Ich finde man muss ja nicht für eine legale Strecke sein, aber deine Argumentation ggü. den Leuten die sich da Mühe geben finde ich ignorant. Niemand von denen will das sich alles auf die legale Strecke fokussiert. Frage mich wie du gleich auf den Schluss kommst. Schwarzmalerei???

Ich verweise nochmal auf den Deister. Die Situation dort war mega eingefahren. Nun ist es immer noch schwierig aber die Biker (NICHT NUR DOWNHILLER!!!) haben 2 mega geile Trails wo sie basteln dürfen wie sie wollen. Es scheint außerdem so als gäbe es auf den "illegalen" weniger Ärger als früher. Die werden scheinbar geduldet. So berichten es die Locals dort.

Also wenn die Jungs&Mädels das schaffen fahre ich da gerne ab und zu mal vorbei weil es bestimmt ein TOP-Trail wäre. Trotzdem fahr ich weiterhin meine Touren und nehme alles weitere mit. Daher haben die meine Stimme.


----------



## OWL_Biker (22. Mai 2014)

So, nun scheint auch der geile Downhill Hang in Steinhagen bald Geschichte zu sein. 

Die Jungs die dort fahren haben dort ja in letzter Zeit eine Menge Zeit & Arbeit investiert und nun gab es wohl Gespräche mit den Waldbesitzern und Leuten vom Amt, die das dort nicht mehr akzeptieren können/wollen.


----------



## MTB-News.de




----------



## crossboss (23. Mai 2014)

Erst hat der Waldbesitzer da einiges toleriert. Dann gab es schwere Unfälle mit Notarzt usw. Ja leider wurde da auch in Amshausen zu viel gebaut , auch mit Industrieholz..... Mittlerweile gibt es glaube, an die 10 Linien , die sich überschneiden, vllt sogar mehr. Da kann ich den Waldbestitzer sogar etwas verstehen, wenn es ihm reicht. Er hatte soweit ich das erfahren habe seine Grenzen fürs bauen deutlich gemacht. Da kann man ileider nvestieren was man will, es bleibt  sietens der Waldbesitzer unerwünscht. Schade um die Strecken.....ich bin da gern gefahren, habe da nix gebaut.


----------



## OWL_Biker (23. Mai 2014)

Dito.

Seit einiger Zeit (so 6 Wochen?!?) steht auch ein schönes, großes Nothshorelement plakativ mittendrin. 
Natürlich auch alles andere als dezent...


----------



## crossboss (23. Mai 2014)

Steht sogar schon länger, hat mich überhaupt gewundert daß der Waldbauer das mitmacht
ich bin für solche Trails aber sowas darf man einfach nicht machen, finde ich. 

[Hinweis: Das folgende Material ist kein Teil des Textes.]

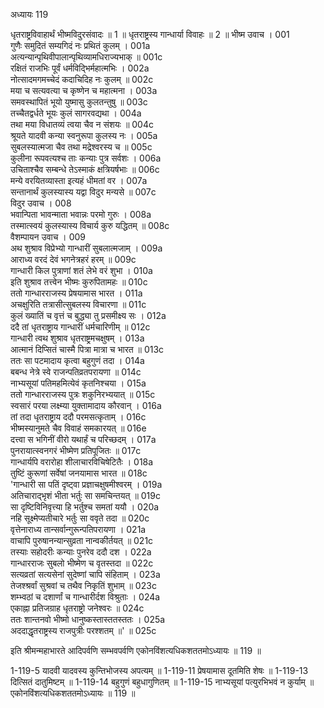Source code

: अध्यायः 119

धृतराष्ट्रविवाहार्थं भीष्मविदुरसंवादः ॥ 1 ॥ धृतराष्ट्रस्य गान्धार्या विवाहः ॥ 2 ॥
भीष्म उवाच ।	001  
गुणैः समुदितं सम्यगिदं नः प्रथितं कुलम् ।	001a  
अत्यन्यान्पृथिवीपालान्पृथिव्यामधिराज्यभाक् ॥	001c  
रक्षितं राजभिः पूर्वं धर्मविद्भिर्महात्मभिः ।	002a  
नोत्सादमगमच्चेदं कदाचिदिह नः कुलम् ॥	002c  
मया च सत्यवत्या च कृष्णेन च महात्मना ।	003a  
समवस्थापितं भूयो युष्मासु कुलतन्तुषु ॥	003c  
तच्चैतद्वर्धते भूयः कुलं सागरवद्यथा ।	004a  
तथा मया विधातव्यं त्वया चैव न संशयः ॥	004c  
श्रूयते यादवी कन्या स्वनुरूपा कुलस्य नः ।	005a  
सुबलस्यात्मजा चैव तथा मद्रेश्वरस्य च ॥	005c  
कुलीना रूपवत्यश्च ताः कन्याः पुत्र सर्वशः ।	006a  
उचिताश्चैव सम्बन्धे तेऽस्माकं क्षत्रियर्षभाः ॥	006c  
मन्ये वरयितव्यास्ता इत्यहं धीमतां वर ।	007a  
सन्तानार्थं कुलस्यास्य यद्वा विदुर मन्यसे ॥	007c  
विदुर उवाच ।	008  
भवान्पिता भावन्माता भवान्नः परमो गुरुः ।	008a  
तस्मात्स्वयं कुलस्यास्य विचार्य कुरु यद्धितम् ॥	008c  
वैशम्पायन उवाच ।	009  
अथ शुश्राव विप्रेभ्यो गान्धारीं सुबलात्मजाम् ।	009a  
आराध्य वरदं देवं भगनेत्रहरं हरम् ॥	009c  
गान्धारी किल पुत्राणां शतं लेभे वरं शुभा ।	010a  
इति शुश्राव तत्त्वेन भीष्मः कुरुपितामहः ॥	010c  
ततो गान्धारराजस्य प्रेषयामास भारत ।	011a  
अचक्षुरिति तत्रासीत्सुबलस्य विचारणा ॥	011c  
कुलं ख्यातिं च वृत्तं च बुद्ध्या तु प्रसमीक्ष्य सः ।	012a  
ददै तां धृतराष्ट्राय गान्धारीं धर्मचारिणीम् ॥	012c  
गान्धारी त्वथ शुश्राव धृतराष्ट्रमचक्षुषम् ।	013a  
आत्मानं दिप्सितं चास्मै पित्रा मात्रा च भारत ॥	013c  
ततः सा पटमादाय कृत्वा बहुगुणं तदा ।	014a  
बबन्ध नेत्रे स्वे राजन्पतिव्रतपरायणा ॥	014c  
नाभ्यसूयां पतिमहमित्येवं कृतनिश्चया ।	015a  
ततो गान्धारराजस्य पुत्रः शकुनिरभ्ययात् ॥	015c  
स्वसारं परया लक्ष्म्या युक्तामादाय कौरवान् ।	016a  
तां तदा धृतराष्ट्राय ददौ परमसत्कृताम् ।	016c  
भीष्मस्यानुमते चैव विवाहं समकारयत् ॥	016e  
दत्त्वा स भगिनीं वीरो यथार्हं च परिच्छदम् ।	017a  
पुनरायात्स्वनगरं भीष्मेण प्रतिपूजितः ॥	017c  
गान्धार्यपि वरारोहा शीलाचारविचिषेटितैः ।	018a  
तुष्टिं कुरूणां सर्वेषां जनयामास भारत ॥	018c  
\'गान्धारी सा पतिं दृष्ट्वा प्रज्ञाचक्षुषमीश्वरम् ।	019a  
अतिचाराद्भृशं भीता भर्तुः सा समचिन्तयत् ॥	019c  
सा दृष्टिविनिवृत्त्या हि भर्तुश्च समतां ययौ ।	020a  
नहि सूक्ष्मेप्यतीचारे भर्तुः सा ववृते तदा ॥	020c  
वृत्तेनाराध्य तान्सर्वान्गुरून्पतिपरायणा ।	021a  
वाचापि पुरुषानन्यान्सुव्रता नान्वकीर्तयत् ॥	021c  
तस्याः सहोदरीः कन्याः पुनरेव ददौ दश ।	022a  
गान्धारराजः सुबलो भीष्मेण च वृतस्तदा ॥	022c  
सत्यव्रतां सत्यसेनां सुदेष्णां चापि संहिताम् ।	023a  
तेजश्श्रर्वां सुश्रवां च तथैव निकृतिं शुभाम् ॥	023c  
शम्भ्वठां च दशार्णां च गान्धारीर्दश विश्रुताः ।	024a  
एकाह्ना प्रतिजग्राह धृतराष्ट्रो जनेश्वरः ॥	024c  
ततः शान्तनवो भीष्मो धानुष्कस्तास्ततस्ततः ।	025a  
अददाद्धृतराष्ट्रस्य राजपुत्रीः परश्शतम् ॥\' ॥	025c  

इति श्रीमन्महाभारते आदिपर्वणि सम्भवपर्वणि एकोनविंशत्यधिकशततमोऽध्यायः ॥ 119 ॥

1-119-5 यादवी यादवस्य कुन्तिभोजस्य अपत्यम् ॥ 1-119-11 प्रेषयामास दूतमिति शेषः ॥ 1-119-13 दित्सितं दातुमिष्टम् ॥ 1-119-14 बहुगुणं बहुधागुणितम् ॥ 1-119-15 नाभ्यसूयां पत्युरभिभवं न कुर्याम् ॥ एकोनविंशत्यधिकशततमोऽध्यायः ॥ 119 ॥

Hätten die das nur als Rampe aus Erde gemacht wäre vllt nix passiert.
Kinder brauchen Grenzen...........


----------



## 00helga (24. Mai 2014)

Bezgl. des Northshores der da steht: find's auch total daneben. Vorher war da ein quasi natürliches "Roadgap", was total schön zu springen war und eben einfach nicht so auffällig. Was diese tausend Lines da angeht: find ich persönlich auch ziemlich doof. Der ganze Wald da sieht dadurch wirklich runter gewirtschaftet aus, alles ist trocken... und eben total unübersichtlich und überfüllt mit Strecken.


----------



## DerBergschreck (26. Mai 2014)

OWL_Biker schrieb:


> Ich finde man muss ja nicht für eine legale Strecke sein, aber deine Argumentation ggü. den Leuten die sich da Mühe geben finde ich ignorant. Niemand von denen will das sich alles auf die legale Strecke fokussiert. Frage mich wie du gleich auf den Schluss kommst. Schwarzmalerei???



So, nun ist genaus das eingetreten, was ich befürchtet habe. Wenn sich MTBler auf private Absprachen einlassen, liegt es immer in der Macht des Waldbesitzers, irgendwann "auf den Notaus-Knopf" zu drücken und die schöne neue Strecke ist für die Katz.

Recherechier mal ein paar Jahrzehnte zurück was das für ein Eiertanz war, als die Wanderbewegung für die Öffnung der Wälder gekämpft hat. Erst als das Betretungsrecht im Forstgesetz festgeschrieben stand, war die Angelegenheit geregelt. Vorher waren das dieselben Auseinandersetzungen wie jetzt zwischen Waldbesitzern und Mountainbikern. Meine Argumentation ist alles andere als ignorant.


----------



## OWL_Biker (26. Mai 2014)

Bergschreck deine Argumente belegst du mit etwas das "ein paar Jahrzehnte" zurück liegt und  daher nicht mal direkt mit biken zu tun hat. 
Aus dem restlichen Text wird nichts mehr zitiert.